Help! I Got A One-Star Review

This week on Marketing Monday, Angus Pryor the Practice Growth Specialist will share with you3 simple ways on how to handle a one-star review

Help! I’ve got a one-star review.

Tell me you’ve never had that. I hope you haven’t. Now, I wrote an article recently where I dubbed 2017 the year of the one-star review. I had more calls from clients last year than any previous year saying “Help! I’ve got a one-star Google review”

The first thing that I want you to do to really help protect yourself from this situation or at least if it does happen you’ll be ready, is to get your Google My Business password. Google My Business is where the reviews go.

Now, as a case in point, usually what happens is your Google My Business page is hooked up to usually a Gmail account. What happens so often when we take over a client’s account, we get access to their Google My Business page for various reasons and they go, can’t find it or don’t know how to access it.

Don’t let that be you because there are more and more one-star reviews around and if you don’t have the capacity to be able to respond to them, you’re going to need this.

I can tell you with some of our clients, that is literally taking weeks and even months to get that. So how long do you want a one-star negative review to sit on your Google My Business page, on your Google profile? That’s what people see when they look up your business.

Do yourself a favour, figure out what the password is. It’ll be a Gmail account linked to the Google My Business page, print that out and stick it in your safe or put it somewhere safe because so many of our clients we take over don’t know how to access it and this can be disastrous. That’s the first thing.

The second thing is in terms of how you respond to the one-star review and unless it’s a complete raving loony which occasionally happens, what I’d suggest is you use what I called the “Sandwich Technique”

Basically what happens with the sandwich technique is you do a smiley face, a not necessarily negative and then followed by a smiley face. People are looking to see how you respond.

There will be a number of instances where you are going to get a one-star review and you have no idea who it’s from and you don’t even know if it’s a client of yours. So you start with something positive. “Hey Jimmy”, “I’m really sorry to hear you didn’t have a good experience”.

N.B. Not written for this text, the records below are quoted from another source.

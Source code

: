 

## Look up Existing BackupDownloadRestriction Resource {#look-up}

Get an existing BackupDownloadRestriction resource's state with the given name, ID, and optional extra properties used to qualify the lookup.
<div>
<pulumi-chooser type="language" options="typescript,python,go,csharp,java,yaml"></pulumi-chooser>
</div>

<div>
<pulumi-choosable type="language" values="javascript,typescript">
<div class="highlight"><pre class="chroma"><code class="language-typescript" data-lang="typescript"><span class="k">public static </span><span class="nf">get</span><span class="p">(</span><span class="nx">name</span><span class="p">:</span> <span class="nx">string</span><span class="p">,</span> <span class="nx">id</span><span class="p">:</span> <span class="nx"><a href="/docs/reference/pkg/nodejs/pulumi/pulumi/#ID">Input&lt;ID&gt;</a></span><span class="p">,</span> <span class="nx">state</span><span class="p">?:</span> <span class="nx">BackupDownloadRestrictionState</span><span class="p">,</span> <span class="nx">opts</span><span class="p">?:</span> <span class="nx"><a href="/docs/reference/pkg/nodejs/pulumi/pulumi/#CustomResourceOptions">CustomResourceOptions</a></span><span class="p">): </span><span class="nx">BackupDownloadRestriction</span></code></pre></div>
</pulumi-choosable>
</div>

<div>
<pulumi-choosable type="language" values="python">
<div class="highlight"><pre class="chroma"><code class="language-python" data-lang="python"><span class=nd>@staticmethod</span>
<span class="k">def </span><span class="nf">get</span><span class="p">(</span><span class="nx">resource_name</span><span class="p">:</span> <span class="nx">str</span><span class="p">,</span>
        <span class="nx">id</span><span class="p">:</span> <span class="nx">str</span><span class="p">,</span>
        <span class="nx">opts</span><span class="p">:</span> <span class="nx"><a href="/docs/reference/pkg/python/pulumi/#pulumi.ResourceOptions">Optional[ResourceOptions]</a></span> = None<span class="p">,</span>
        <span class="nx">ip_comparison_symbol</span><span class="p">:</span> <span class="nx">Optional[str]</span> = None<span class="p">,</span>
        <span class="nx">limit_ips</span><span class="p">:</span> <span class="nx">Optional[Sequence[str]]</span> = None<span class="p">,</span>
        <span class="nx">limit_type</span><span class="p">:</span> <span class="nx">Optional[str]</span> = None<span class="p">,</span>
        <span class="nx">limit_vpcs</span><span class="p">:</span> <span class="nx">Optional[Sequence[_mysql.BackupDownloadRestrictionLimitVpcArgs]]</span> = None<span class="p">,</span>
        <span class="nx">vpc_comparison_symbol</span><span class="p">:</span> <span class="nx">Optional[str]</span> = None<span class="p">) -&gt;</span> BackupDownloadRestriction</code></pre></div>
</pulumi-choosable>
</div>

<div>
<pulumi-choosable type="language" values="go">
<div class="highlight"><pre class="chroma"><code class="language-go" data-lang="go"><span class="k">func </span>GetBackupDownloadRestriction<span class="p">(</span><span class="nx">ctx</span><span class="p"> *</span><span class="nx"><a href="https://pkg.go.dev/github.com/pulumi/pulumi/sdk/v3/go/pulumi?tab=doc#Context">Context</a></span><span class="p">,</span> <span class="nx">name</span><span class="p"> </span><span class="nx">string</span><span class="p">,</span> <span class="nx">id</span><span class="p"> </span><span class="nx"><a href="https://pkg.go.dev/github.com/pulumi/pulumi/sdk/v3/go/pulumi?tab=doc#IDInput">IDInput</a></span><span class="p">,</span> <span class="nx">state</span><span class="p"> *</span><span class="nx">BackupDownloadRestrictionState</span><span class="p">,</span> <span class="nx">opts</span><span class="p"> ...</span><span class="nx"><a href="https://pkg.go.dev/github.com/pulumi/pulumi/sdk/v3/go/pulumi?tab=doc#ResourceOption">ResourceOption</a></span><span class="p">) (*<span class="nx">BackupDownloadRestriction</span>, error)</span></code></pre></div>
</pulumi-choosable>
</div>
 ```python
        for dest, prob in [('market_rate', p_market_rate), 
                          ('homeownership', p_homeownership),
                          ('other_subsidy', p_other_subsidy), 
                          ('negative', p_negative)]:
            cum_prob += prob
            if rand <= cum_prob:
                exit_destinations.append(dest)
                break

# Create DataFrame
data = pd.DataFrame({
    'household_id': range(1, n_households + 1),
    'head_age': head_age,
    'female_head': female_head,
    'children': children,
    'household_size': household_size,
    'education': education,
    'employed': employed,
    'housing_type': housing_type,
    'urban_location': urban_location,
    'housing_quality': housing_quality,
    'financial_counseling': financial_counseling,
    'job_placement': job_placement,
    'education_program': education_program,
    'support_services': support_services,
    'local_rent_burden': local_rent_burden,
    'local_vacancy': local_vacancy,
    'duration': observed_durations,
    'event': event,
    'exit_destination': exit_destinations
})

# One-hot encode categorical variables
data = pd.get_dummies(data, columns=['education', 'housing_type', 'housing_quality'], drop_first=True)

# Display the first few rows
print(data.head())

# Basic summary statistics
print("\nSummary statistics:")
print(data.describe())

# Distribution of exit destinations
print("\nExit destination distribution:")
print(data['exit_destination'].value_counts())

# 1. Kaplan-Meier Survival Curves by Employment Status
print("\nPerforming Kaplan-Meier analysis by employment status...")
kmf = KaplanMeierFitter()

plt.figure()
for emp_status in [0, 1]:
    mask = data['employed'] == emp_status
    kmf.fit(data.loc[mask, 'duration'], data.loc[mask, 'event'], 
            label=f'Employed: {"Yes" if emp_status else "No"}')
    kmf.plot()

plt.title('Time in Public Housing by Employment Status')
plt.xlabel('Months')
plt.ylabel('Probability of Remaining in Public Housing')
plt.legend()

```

Then you can say something like “Look, from our records, we can’t actually tell if you’re a client of this practice. We’re wondering whether maybe you’ve got the wrong practice.” Sow the seeds of doubt there if you can and then finish it off with, “But we really want to help you, so please give us a call.” “We’ll see what we can do.”

That’s the sandwich technique for responding.

Now the final thing, which is absolutely critical as part of it is about building your reviews. If you’ve got 150 reviews like a dentist I saw this morning in Melbourne, if a one-star review comes in, it’s not game over. It’s frustrating of course, you should make sure you’ve got your password and respond generally using that technique, but where this can be really disastrous is if you’ve only got one review or none.

I came across a client, this was a few years ago when we were early in our business and we just couldn’t understand why things weren’t working well for them online. Then we discovered the only review they had was a one-star review, train wreck.

So build your reviews. It forms as a kind of insurance against this. You can use that to respond and make sure you get access, because I can tell you a lot of practices don’t have it and when this crisis happens (and it is increasingly happening) you want to be prepared.